=== Records for this exercise ===
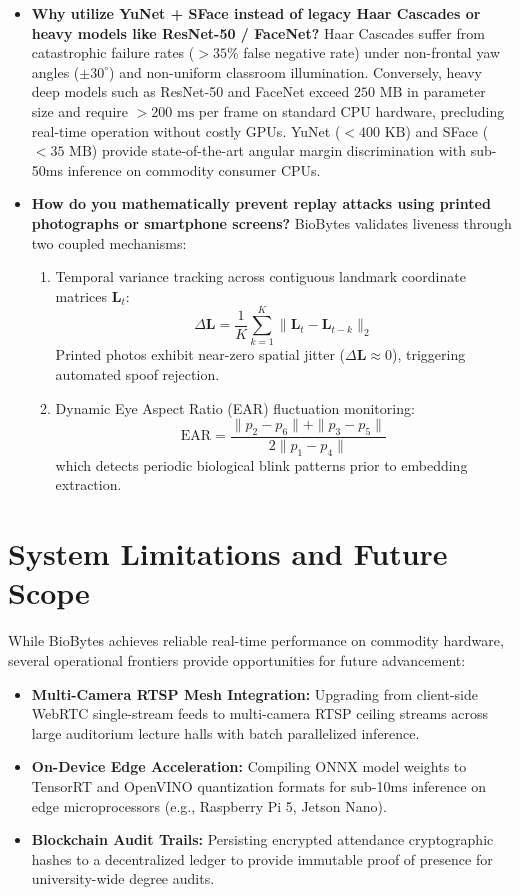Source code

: \documentclass[12pt,a4paper,oneside]{report}
\begin{document}
\begin{itemize}
    \item \textbf{Why utilize YuNet + SFace instead of legacy Haar Cascades or heavy models like ResNet-50 / FaceNet?}
    Haar Cascades suffer from catastrophic failure rates ($> 35\%$ false negative rate) under non-frontal yaw angles ($\pm 30^\circ$) and non-uniform classroom illumination. Conversely, heavy deep models such as ResNet-50 and FaceNet exceed $250\text{ MB}$ in parameter size and require $> 200\text{ ms}$ per frame on standard CPU hardware, precluding real-time operation without costly GPUs. YuNet ($< 400\text{ KB}$) and SFace ($< 35\text{ MB}$) provide state-of-the-art angular margin discrimination with sub-50ms inference on commodity consumer CPUs.

    \item \textbf{How do you mathematically prevent replay attacks using printed photographs or smartphone screens?}
    BioBytes validates liveness through two coupled mechanisms:
    \begin{enumerate}
        \item Temporal variance tracking across contiguous landmark coordinate matrices $\mathbf{L}_t$:
        $$\Delta \mathbf{L} = \frac{1}{K} \sum_{k=1}^K \|\mathbf{L}_{t} - \mathbf{L}_{t-k}\|_2$$
        Printed photos exhibit near-zero spatial jitter ($\Delta \mathbf{L} \approx 0$), triggering automated spoof rejection.
        \item Dynamic Eye Aspect Ratio (EAR) fluctuation monitoring:
        $$\text{EAR} = \frac{\|p_2 - p_6\| + \|p_3 - p_5\|}{2 \|p_1 - p_4\|}$$
        which detects periodic biological blink patterns prior to embedding extraction.
    \end{enumerate}
\end{itemize}

\section{System Limitations and Future Scope}
While BioBytes achieves reliable real-time performance on commodity hardware, several operational frontiers provide opportunities for future advancement:
\begin{itemize}
    \item \textbf{Multi-Camera RTSP Mesh Integration:} Upgrading from client-side WebRTC single-stream feeds to multi-camera RTSP ceiling streams across large auditorium lecture halls with batch parallelized inference.
    \item \textbf{On-Device Edge Acceleration:} Compiling ONNX model weights to TensorRT and OpenVINO quantization formats for sub-10ms inference on edge microprocessors (e.g., Raspberry Pi 5, Jetson Nano).
    \item \textbf{Blockchain Audit Trails:} Persisting encrypted attendance cryptographic hashes to a decentralized ledger to provide immutable proof of presence for university-wide degree audits.
\end{itemize}
\end{document}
===
* **Exercise details**
Pictures are to be left out. Otherwise, copy the material above exactly.

* **Task answer**
Source code

: \documentclass[12pt,a4paper,oneside]{report}
\begin{document}
\begin{itemize}
    \item \textbf{Why utilize YuNet + SFace instead of legacy Haar Cascades or heavy models like ResNet-50 / FaceNet?}
    Haar Cascades suffer from catastrophic failure rates ($> 35\%$ false negative rate) under non-frontal yaw angles ($\pm 30^\circ$) and non-uniform classroom illumination. Conversely, heavy deep models such as ResNet-50 and FaceNet exceed $250\text{ MB}$ in parameter size and require $> 200\text{ ms}$ per frame on standard CPU hardware, precluding real-time operation without costly GPUs. YuNet ($< 400\text{ KB}$) and SFace ($< 35\text{ MB}$) provide state-of-the-art angular margin discrimination with sub-50ms inference on commodity consumer CPUs.

    \item \textbf{How do you mathematically prevent replay attacks using printed photographs or smartphone screens?}
    BioBytes validates liveness through two coupled mechanisms:
    \begin{enumerate}
        \item Temporal variance tracking across contiguous landmark coordinate matrices $\mathbf{L}_t$:
        $$\Delta \mathbf{L} = \frac{1}{K} \sum_{k=1}^K \|\mathbf{L}_{t} - \mathbf{L}_{t-k}\|_2$$
        Printed photos exhibit near-zero spatial jitter ($\Delta \mathbf{L} \approx 0$), triggering automated spoof rejection.
        \item Dynamic Eye Aspect Ratio (EAR) fluctuation monitoring:
        $$\text{EAR} = \frac{\|p_2 - p_6\| + \|p_3 - p_5\|}{2 \|p_1 - p_4\|}$$
        which detects periodic biological blink patterns prior to embedding extraction.
    \end{enumerate}
\end{itemize}

\section{System Limitations and Future Scope}
While BioBytes achieves reliable real-time performance on commodity hardware, several operational frontiers provide opportunities for future advancement:
\begin{itemize}
    \item \textbf{Multi-Camera RTSP Mesh Integration:} Upgrading from client-side WebRTC single-stream feeds to multi-camera RTSP ceiling streams across large auditorium lecture halls with batch parallelized inference.
    \item \textbf{On-Device Edge Acceleration:} Compiling ONNX model weights to TensorRT and OpenVINO quantization formats for sub-10ms inference on edge microprocessors (e.g., Raspberry Pi 5, Jetson Nano).
    \item \textbf{Blockchain Audit Trails:} Persisting encrypted attendance cryptographic hashes to a decentralized ledger to provide immutable proof of presence for university-wide degree audits.
\end{itemize}
\end{document}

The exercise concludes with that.